Given the seemingly random nature of the error I'm afraid I can't provide a MWE. My Fortran code is (abridged -- full version here):
module event_rates
contains
subroutine event_rate_f95(events, edges, events_edges, lifetimes, lt_size, NBins)
implicit none
! define input parameters
! define internal variables
dtd = delay_time_distribution(lifetimes, edges, NBins)
print *, "DTD generated"
do i = 1, NBins+1
t1 = events_edges(i-1)
t2 = events_edges(i)
print *, "Ts done"
z1 = estimate_redshift(t1)
z2 = estimate_redshift(t2)
print *, 'computing sfr'
SFR = compute_SFR(z1, z2) / (1E-3) ** 3
print *, "about to enter inner loop"
do j = 0, i-1
! do a computation
enddo
print *, "exited inner loop"
print *, i
enddo
end subroutine
end module event_rates
Where delay_time_distribution, estimate_redshift, compute_SFR
are functions I define earlier.
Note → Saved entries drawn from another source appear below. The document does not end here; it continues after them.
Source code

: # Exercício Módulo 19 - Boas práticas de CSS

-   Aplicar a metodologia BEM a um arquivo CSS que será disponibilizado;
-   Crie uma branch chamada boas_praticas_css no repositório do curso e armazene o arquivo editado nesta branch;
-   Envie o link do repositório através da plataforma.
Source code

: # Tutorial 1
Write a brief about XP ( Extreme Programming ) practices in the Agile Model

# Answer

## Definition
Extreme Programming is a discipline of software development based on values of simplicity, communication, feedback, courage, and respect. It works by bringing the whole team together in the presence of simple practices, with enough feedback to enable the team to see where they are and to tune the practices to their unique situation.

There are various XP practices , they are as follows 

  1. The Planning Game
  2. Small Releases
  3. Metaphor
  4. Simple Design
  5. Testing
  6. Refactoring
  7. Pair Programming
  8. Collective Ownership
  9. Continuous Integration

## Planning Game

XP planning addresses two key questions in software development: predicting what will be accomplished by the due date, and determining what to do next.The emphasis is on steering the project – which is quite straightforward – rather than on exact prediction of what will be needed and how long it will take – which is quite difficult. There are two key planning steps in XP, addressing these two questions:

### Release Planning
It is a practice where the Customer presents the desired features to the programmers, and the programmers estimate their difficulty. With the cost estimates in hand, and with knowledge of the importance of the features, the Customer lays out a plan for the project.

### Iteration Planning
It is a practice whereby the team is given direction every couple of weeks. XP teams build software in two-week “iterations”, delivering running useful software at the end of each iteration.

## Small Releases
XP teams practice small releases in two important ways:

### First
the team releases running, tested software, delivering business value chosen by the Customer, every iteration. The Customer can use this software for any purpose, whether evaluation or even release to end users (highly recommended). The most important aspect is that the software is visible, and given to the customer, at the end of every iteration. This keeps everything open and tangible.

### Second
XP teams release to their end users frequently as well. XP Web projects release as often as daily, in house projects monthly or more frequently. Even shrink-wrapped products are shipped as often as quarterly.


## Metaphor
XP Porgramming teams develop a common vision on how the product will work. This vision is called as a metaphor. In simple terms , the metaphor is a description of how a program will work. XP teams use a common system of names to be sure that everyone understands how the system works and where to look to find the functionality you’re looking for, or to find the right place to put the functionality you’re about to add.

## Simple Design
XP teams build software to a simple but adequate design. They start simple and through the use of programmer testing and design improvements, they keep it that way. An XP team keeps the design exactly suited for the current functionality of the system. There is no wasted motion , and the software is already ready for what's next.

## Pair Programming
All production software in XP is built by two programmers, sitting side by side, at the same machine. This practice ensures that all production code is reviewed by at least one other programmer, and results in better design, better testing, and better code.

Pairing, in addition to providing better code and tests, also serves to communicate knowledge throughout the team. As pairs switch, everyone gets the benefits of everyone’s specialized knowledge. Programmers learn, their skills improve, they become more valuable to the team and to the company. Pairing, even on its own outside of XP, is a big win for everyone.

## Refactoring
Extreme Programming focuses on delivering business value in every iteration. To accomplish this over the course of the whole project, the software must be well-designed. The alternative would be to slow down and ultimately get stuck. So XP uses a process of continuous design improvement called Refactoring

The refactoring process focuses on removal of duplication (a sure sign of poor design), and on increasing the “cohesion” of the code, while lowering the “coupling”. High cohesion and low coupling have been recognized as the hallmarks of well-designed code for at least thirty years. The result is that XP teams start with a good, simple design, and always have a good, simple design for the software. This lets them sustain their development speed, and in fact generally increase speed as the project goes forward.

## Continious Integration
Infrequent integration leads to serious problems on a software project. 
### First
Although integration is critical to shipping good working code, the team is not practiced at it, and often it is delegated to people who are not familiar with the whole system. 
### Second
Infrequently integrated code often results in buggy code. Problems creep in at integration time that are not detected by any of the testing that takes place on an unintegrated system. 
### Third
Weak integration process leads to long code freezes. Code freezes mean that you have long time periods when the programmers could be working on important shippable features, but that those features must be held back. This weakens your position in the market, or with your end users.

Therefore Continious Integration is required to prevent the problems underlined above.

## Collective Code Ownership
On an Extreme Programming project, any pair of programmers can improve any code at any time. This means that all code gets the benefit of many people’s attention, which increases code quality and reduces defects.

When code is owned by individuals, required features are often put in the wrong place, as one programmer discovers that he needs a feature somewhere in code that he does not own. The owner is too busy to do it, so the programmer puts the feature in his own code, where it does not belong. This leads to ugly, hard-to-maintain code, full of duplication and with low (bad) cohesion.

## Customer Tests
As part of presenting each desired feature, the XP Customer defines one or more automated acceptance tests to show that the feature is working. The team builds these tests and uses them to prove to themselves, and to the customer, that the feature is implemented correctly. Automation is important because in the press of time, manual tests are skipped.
For reference, NBins
is approximately 50 whenever I call this. In the 3 most recent executions, it failed at:
1) i=20
inside estimate_redshift()
,
2) In the delay_time_distribution()
function,
3) After the Fortran code had terminated and returned control back to Python.
From reading background information on these errors, it appears to be a memory management problem, as Segmentation Faults are accessing memory I can't access, Bus Errors are accessing memory that isn't there, and munmap_chunk()
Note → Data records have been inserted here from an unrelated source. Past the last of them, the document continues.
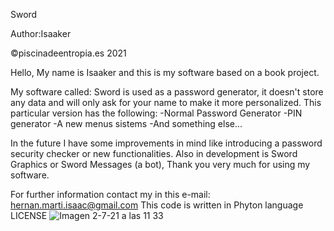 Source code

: Sword

Author:Isaaker

©piscinadeentropia.es 2021

Hello, My name is Isaaker and this is my software based on a book project.

My software called: Sword is used as a password generator, it doesn't store any data and will only ask for your name to make it more personalized.
This particular version has the following:
-Normal Password Generator
-PIN generator
-A new menus sistems
-And something else...

In the future I have some improvements in mind like introducing a password security checker or new functionalities.
Also in development is Sword Graphics or Sword Messages (a bot), Thank you very much for using my software.

For further information contact my in this e-mail: hernan.marti.isaac@gmail.com
This code is written in Phyton language
LICENSE
![Imagen 2-7-21 a las 11 33](https://user-images.githubusercontent.com/77550577/124254773-b0b92d80-db29-11eb-9a58-c2b790fbea85.jpeg)
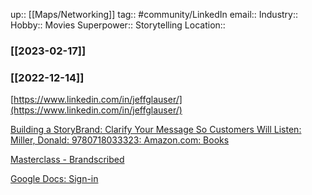 up:: [[Maps/Networking]]
tag:: #community/LinkedIn
email:: 
Industry:: 
Hobby:: Movies
Superpower:: Storytelling
Location:: 

### [[2023-02-17]]



### [[2022-12-14]]

[https://www.linkedin.com/in/jeffglauser/](https://www.linkedin.com/in/jeffglauser/)

[Building a StoryBrand: Clarify Your Message So Customers Will Listen: Miller, Donald: 9780718033323: Amazon.com: Books](https://www.amazon.com/Building-StoryBrand-Clarify-Message-Customers/dp/0718033329)

[Masterclass - Brandscribed](https://www.brandscribed.com/class/)

[Google Docs: Sign-in](https://docs.google.com/document/d/1PWdNcUUfIHWbjbV-NZuiHS4f_FwGgXPjcUXvZvgtAP8/edit?usp=sharing)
is passing the wrong pointer to a FREE instruction. But I'm relying on Fortran 95's inbuilt memory management to handle this for me. Monitoring htop
while code is executing shows me that my CPU usage on one core spikes, but memory usage stays constant.
My question is two-fold: what is causing these errors, and how can one debug this further in general?
There is a simple way to debug this: use debug flags.
You may know that if you're compiling FORTRAN with gfortran, you can pass -fcheck=bounds
to the gfortran
command. Similarly, you can pass --opt='-fcheck=bounds'
to the f2py3
command to debug the issue.
I was trying to access an array wrong. Consider line 122 of the pastebin:
bin_low = floor(NBins * (x1 - NBins) / (NBins))
If x1 = 0
, then bin_low = -NBins
. Which, since NBins
(the number of bins you have) is positive, becomes negative. You can't index into an array with a negative index in FORTRAN -- that's accessing invalid memory, a.k.a a seg fault.
The solution here is to constrain the index:
bin_low = max(1, floor(NBins * (x1 - NBins) / (NBins)))
That way, if the formula gives you a negative bin, you access the first bin instead. (Remember, FORTRAN is 1-indexed)